(Directions for this task):
Stop at the line that contains "A critical component". Until then, set down each line of the records exactly, beginning with the first, and skip pictures.

(Input data):
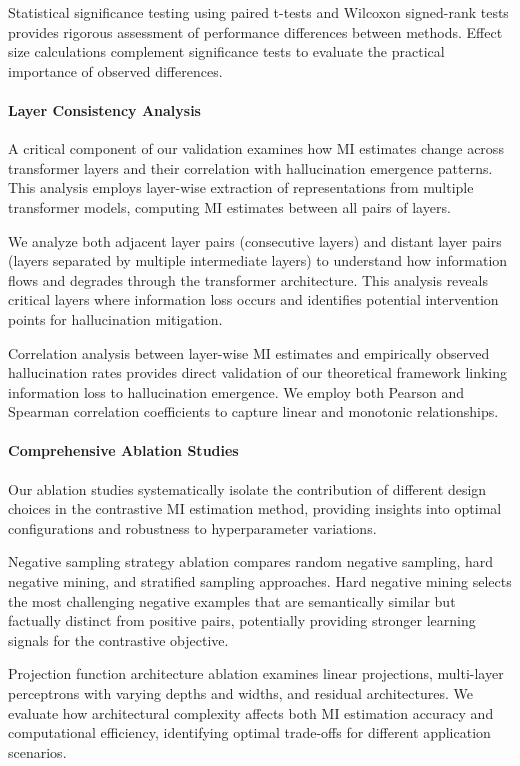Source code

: Statistical significance testing using paired t-tests and Wilcoxon signed-rank tests provides rigorous assessment of performance differences between methods. Effect size calculations complement significance tests to evaluate the practical importance of observed differences.

\paragraph{Layer Consistency Analysis}
A critical component of our validation examines how MI estimates change across transformer layers and their correlation with hallucination emergence patterns. This analysis employs layer-wise extraction of representations from multiple transformer models, computing MI estimates between all pairs of layers.

We analyze both adjacent layer pairs (consecutive layers) and distant layer pairs (layers separated by multiple intermediate layers) to understand how information flows and degrades through the transformer architecture. This analysis reveals critical layers where information loss occurs and identifies potential intervention points for hallucination mitigation.

Correlation analysis between layer-wise MI estimates and empirically observed hallucination rates provides direct validation of our theoretical framework linking information loss to hallucination emergence. We employ both Pearson and Spearman correlation coefficients to capture linear and monotonic relationships.

\paragraph{Comprehensive Ablation Studies}
Our ablation studies systematically isolate the contribution of different design choices in the contrastive MI estimation method, providing insights into optimal configurations and robustness to hyperparameter variations.

Negative sampling strategy ablation compares random negative sampling, hard negative mining, and stratified sampling approaches. Hard negative mining selects the most challenging negative examples that are semantically similar but factually distinct from positive pairs, potentially providing stronger learning signals for the contrastive objective.

Projection function architecture ablation examines linear projections, multi-layer perceptrons with varying depths and widths, and residual architectures. We evaluate how architectural complexity affects both MI estimation accuracy and computational efficiency, identifying optimal trade-offs for different application scenarios.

(Answer box):
Source code

: Statistical significance testing using paired t-tests and Wilcoxon signed-rank tests provides rigorous assessment of performance differences between methods. Effect size calculations complement significance tests to evaluate the practical importance of observed differences.

\paragraph{Layer Consistency Analysis}
A critical component of our validation examines how MI estimates change across transformer layers and their correlation with hallucination emergence patterns. This analysis employs layer-wise extraction of representations from multiple transformer models, computing MI estimates between all pairs of layers.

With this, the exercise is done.